- Barronett Location within Wisconsin
- Coordinates: 45°38′13″N 91°59′35″W﻿ / ﻿45.63694°N 91.99306°W
- Country: United States
- State: Wisconsin
- County: Barron
- Town: Lakeland

Area
- • Total: 0.771 sq mi (2.00 km^{2})
- • Land: 0.766 sq mi (1.98 km^{2})
- • Water: 0.005 sq mi (0.013 km^{2})
- Elevation: 1,375 ft (419 m)

Population (2020)
- • Total: 103
- • Density: 134/sq mi (51.9/km^{2})
- Time zone: UTC-6 (Central (CST))
- • Summer (DST): UTC-5 (CDT)
- ZIP code: 54813
- Area codes: 715 & 534
- GNIS feature ID: 1561205

= Barronett, Barron County, Wisconsin =

Barronett is an unincorporated census-designated place located in the town of Lakeland, Barron County, Wisconsin, United States.

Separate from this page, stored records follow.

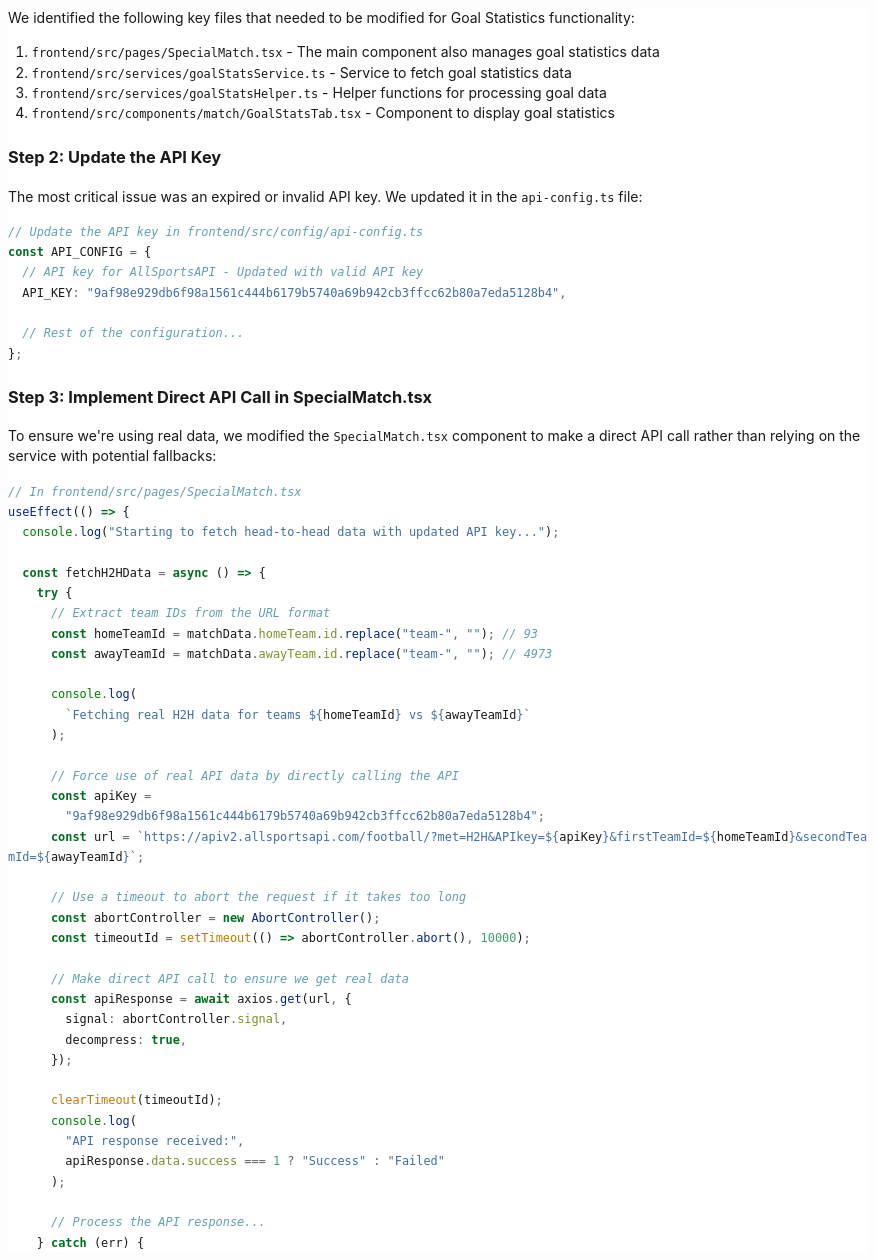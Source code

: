 We identified the following key files that needed to be modified for Goal Statistics functionality:

1. `frontend/src/pages/SpecialMatch.tsx` - The main component also manages goal statistics data
2. `frontend/src/services/goalStatsService.ts` - Service to fetch goal statistics data
3. `frontend/src/services/goalStatsHelper.ts` - Helper functions for processing goal data
4. `frontend/src/components/match/GoalStatsTab.tsx` - Component to display goal statistics

### Step 2: Update the API Key

The most critical issue was an expired or invalid API key. We updated it in the `api-config.ts` file:

```typescript
// Update the API key in frontend/src/config/api-config.ts
const API_CONFIG = {
  // API key for AllSportsAPI - Updated with valid API key
  API_KEY: "9af98e929db6f98a1561c444b6179b5740a69b942cb3ffcc62b80a7eda5128b4",

  // Rest of the configuration...
};
```

### Step 3: Implement Direct API Call in SpecialMatch.tsx

To ensure we're using real data, we modified the `SpecialMatch.tsx` component to make a direct API call rather than relying on the service with potential fallbacks:

```typescript
// In frontend/src/pages/SpecialMatch.tsx
useEffect(() => {
  console.log("Starting to fetch head-to-head data with updated API key...");

  const fetchH2HData = async () => {
    try {
      // Extract team IDs from the URL format
      const homeTeamId = matchData.homeTeam.id.replace("team-", ""); // 93
      const awayTeamId = matchData.awayTeam.id.replace("team-", ""); // 4973

      console.log(
        `Fetching real H2H data for teams ${homeTeamId} vs ${awayTeamId}`
      );

      // Force use of real API data by directly calling the API
      const apiKey =
        "9af98e929db6f98a1561c444b6179b5740a69b942cb3ffcc62b80a7eda5128b4";
      const url = `https://apiv2.allsportsapi.com/football/?met=H2H&APIkey=${apiKey}&firstTeamId=${homeTeamId}&secondTeamId=${awayTeamId}`;

      // Use a timeout to abort the request if it takes too long
      const abortController = new AbortController();
      const timeoutId = setTimeout(() => abortController.abort(), 10000);

      // Make direct API call to ensure we get real data
      const apiResponse = await axios.get(url, {
        signal: abortController.signal,
        decompress: true,
      });

      clearTimeout(timeoutId);
      console.log(
        "API response received:",
        apiResponse.data.success === 1 ? "Success" : "Failed"
      );

      // Process the API response...
    } catch (err) {
```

Barronett is located on U.S. Route 63, 7.5 mi north-northeast of Cumberland. Barronett has a post office with ZIP code 54813. As of the 2020 census, its population was 103, a decline from the figure of 111 tabulated in 2010.

==History==
Barronett was originally called Foster City, and under the latter name was platted in 1880. The name of the community was soon changed to Barronett, after Barron County. A post office called Barronett has been in operation since 1881.